What is expected: Copy out exactly the lines below that run from the one holding "16. After this" to the one holding "17. That the", keeping both of those lines and no others.

Saved data entries
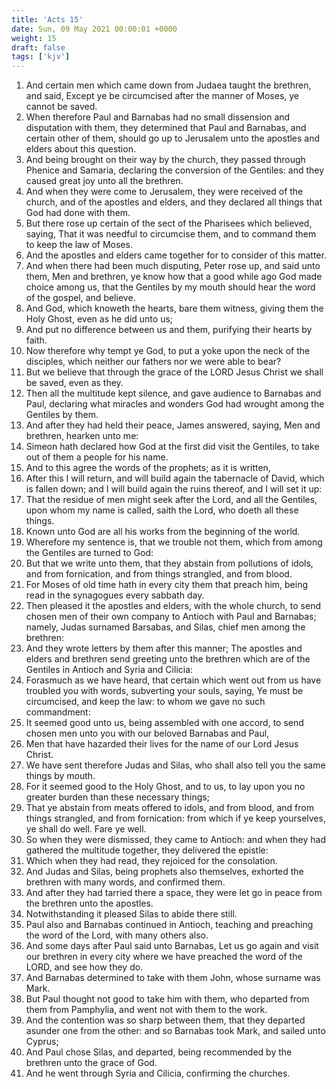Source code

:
 ```yaml
---
title: 'Acts 15'
date: Sun, 09 May 2021 00:00:01 +0000
weight: 15
draft: false
tags: ['kjv'] 
---
```


1. And certain men which came down from Judaea taught the brethren, and said, Except ye be circumcised after the manner of Moses, ye cannot be saved.
2. When therefore Paul and Barnabas had no small dissension and disputation with them, they determined that Paul and Barnabas, and certain other of them, should go up to Jerusalem unto the apostles and elders about this question.
3. And being brought on their way by the church, they passed through Phenice and Samaria, declaring the conversion of the Gentiles: and they caused great joy unto all the brethren.
4. And when they were come to Jerusalem, they were received of the church, and of the apostles and elders, and they declared all things that God had done with them.
5. But there rose up certain of the sect of the Pharisees which believed, saying, That it was needful to circumcise them, and to command them to keep the law of Moses.
6. And the apostles and elders came together for to consider of this matter.
7. And when there had been much disputing, Peter rose up, and said unto them, Men and brethren, ye know how that a good while ago God made choice among us, that the Gentiles by my mouth should hear the word of the gospel, and believe.
8. And God, which knoweth the hearts, bare them witness, giving them the Holy Ghost, even as he did unto us;
9. And put no difference between us and them, purifying their hearts by faith.
10. Now therefore why tempt ye God, to put a yoke upon the neck of the disciples, which neither our fathers nor we were able to bear?
11. But we believe that through the grace of the LORD Jesus Christ we shall be saved, even as they.
12. Then all the multitude kept silence, and gave audience to Barnabas and Paul, declaring what miracles and wonders God had wrought among the Gentiles by them.
13. And after they had held their peace, James answered, saying, Men and brethren, hearken unto me:
14. Simeon hath declared how God at the first did visit the Gentiles, to take out of them a people for his name.
15. And to this agree the words of the prophets; as it is written,
16. After this I will return, and will build again the tabernacle of David, which is fallen down; and I will build again the ruins thereof, and I will set it up:
17. That the residue of men might seek after the Lord, and all the Gentiles, upon whom my name is called, saith the Lord, who doeth all these things.
18. Known unto God are all his works from the beginning of the world.
19. Wherefore my sentence is, that we trouble not them, which from among the Gentiles are turned to God:
20. But that we write unto them, that they abstain from pollutions of idols, and from fornication, and from things strangled, and from blood.
21. For Moses of old time hath in every city them that preach him, being read in the synagogues every sabbath day.
22. Then pleased it the apostles and elders, with the whole church, to send chosen men of their own company to Antioch with Paul and Barnabas; namely, Judas surnamed Barsabas, and Silas, chief men among the brethren:
23. And they wrote letters by them after this manner; The apostles and elders and brethren send greeting unto the brethren which are of the Gentiles in Antioch and Syria and Cilicia:
24. Forasmuch as we have heard, that certain which went out from us have troubled you with words, subverting your souls, saying, Ye must be circumcised, and keep the law: to whom we gave no such commandment:
25. It seemed good unto us, being assembled with one accord, to send chosen men unto you with our beloved Barnabas and Paul,
26. Men that have hazarded their lives for the name of our Lord Jesus Christ.
27. We have sent therefore Judas and Silas, who shall also tell you the same things by mouth.
28. For it seemed good to the Holy Ghost, and to us, to lay upon you no greater burden than these necessary things;
29. That ye abstain from meats offered to idols, and from blood, and from things strangled, and from fornication: from which if ye keep yourselves, ye shall do well. Fare ye well.
30. So when they were dismissed, they came to Antioch: and when they had gathered the multitude together, they delivered the epistle:
31. Which when they had read, they rejoiced for the consolation.
32. And Judas and Silas, being prophets also themselves, exhorted the brethren with many words, and confirmed them.
33. And after they had tarried there a space, they were let go in peace from the brethren unto the apostles.
34. Notwithstanding it pleased Silas to abide there still.
35. Paul also and Barnabas continued in Antioch, teaching and preaching the word of the Lord, with many others also.
36. And some days after Paul said unto Barnabas, Let us go again and visit our brethren in every city where we have preached the word of the LORD, and see how they do.
37. And Barnabas determined to take with them John, whose surname was Mark.
38. But Paul thought not good to take him with them, who departed from them from Pamphylia, and went not with them to the work.
39. And the contention was so sharp between them, that they departed asunder one from the other: and so Barnabas took Mark, and sailed unto Cyprus;
40. And Paul chose Silas, and departed, being recommended by the brethren unto the grace of God.
41. And he went through Syria and Cilicia, confirming the churches.

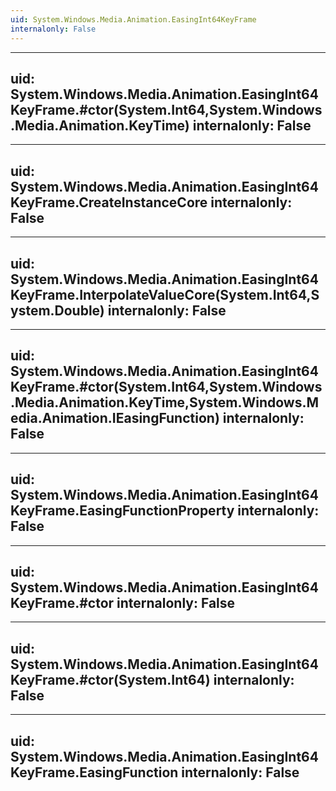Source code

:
 ```yaml
---
uid: System.Windows.Media.Animation.EasingInt64KeyFrame
internalonly: False
---
```


---
uid: System.Windows.Media.Animation.EasingInt64KeyFrame.#ctor(System.Int64,System.Windows.Media.Animation.KeyTime)
internalonly: False
---

---
uid: System.Windows.Media.Animation.EasingInt64KeyFrame.CreateInstanceCore
internalonly: False
---

---
uid: System.Windows.Media.Animation.EasingInt64KeyFrame.InterpolateValueCore(System.Int64,System.Double)
internalonly: False
---

---
uid: System.Windows.Media.Animation.EasingInt64KeyFrame.#ctor(System.Int64,System.Windows.Media.Animation.KeyTime,System.Windows.Media.Animation.IEasingFunction)
internalonly: False
---

---
uid: System.Windows.Media.Animation.EasingInt64KeyFrame.EasingFunctionProperty
internalonly: False
---

---
uid: System.Windows.Media.Animation.EasingInt64KeyFrame.#ctor
internalonly: False
---

---
uid: System.Windows.Media.Animation.EasingInt64KeyFrame.#ctor(System.Int64)
internalonly: False
---

---
uid: System.Windows.Media.Animation.EasingInt64KeyFrame.EasingFunction
internalonly: False
---

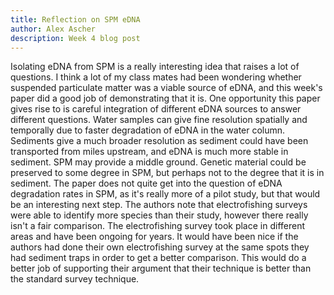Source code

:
 ```yaml
---
title: Reflection on SPM eDNA
author: Alex Ascher
description: Week 4 blog post
---
```

Isolating eDNA from SPM is a really interesting idea that raises a lot of questions. I think a lot of my class mates had been wondering whether suspended particulate matter was a viable source of eDNA, and this week's paper did a good job of demonstrating that it is. One opportunity this paper gives rise to is careful integration of different eDNA sources to answer different questions. Water samples can give fine resolution spatially and temporally due to faster degradation of eDNA in the water column. Sediments give a much broader resolution as sediment could have been transported from miles upstream, and eDNA is much more stable in sediment. SPM may provide a middle ground. Genetic material could be preserved to some degree in SPM, but perhaps not to the degree that it is in sediment. The paper does not quite get into the question of eDNA degradation rates in SPM, as it's really more of a pilot study, but that would be an interesting next step. The authors note that electrofishing surveys were able to identify more species than their study, however there really isn't a fair comparison. The electrofishing survey took place in different areas and have been ongoing for years. It would have been nice if the authors had done their own electrofishing survey at the same spots they had sediment traps in order to get a better comparison. This would do a better job of supporting their argument that their technique is better than the standard survey technique.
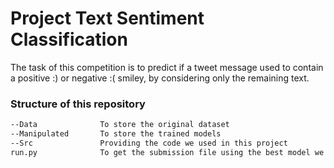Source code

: # Project Text Sentiment Classification

The task of this competition is to predict if a tweet message used to contain a positive :) or negative :( smiley, by considering only the remaining text.

### Structure of this repository
```Bash
--Data              To store the original dataset
--Manipulated       To store the trained models
--Src               Providing the code we used in this project
run.py              To get the submission file using the best model we find
```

Exercise output:
16. After this I will return, and will build again the tabernacle of David, which is fallen down; and I will build again the ruins thereof, and I will set it up:
17. That the residue of men might seek after the Lord, and all the Gentiles, upon whom my name is called, saith the Lord, who doeth all these things.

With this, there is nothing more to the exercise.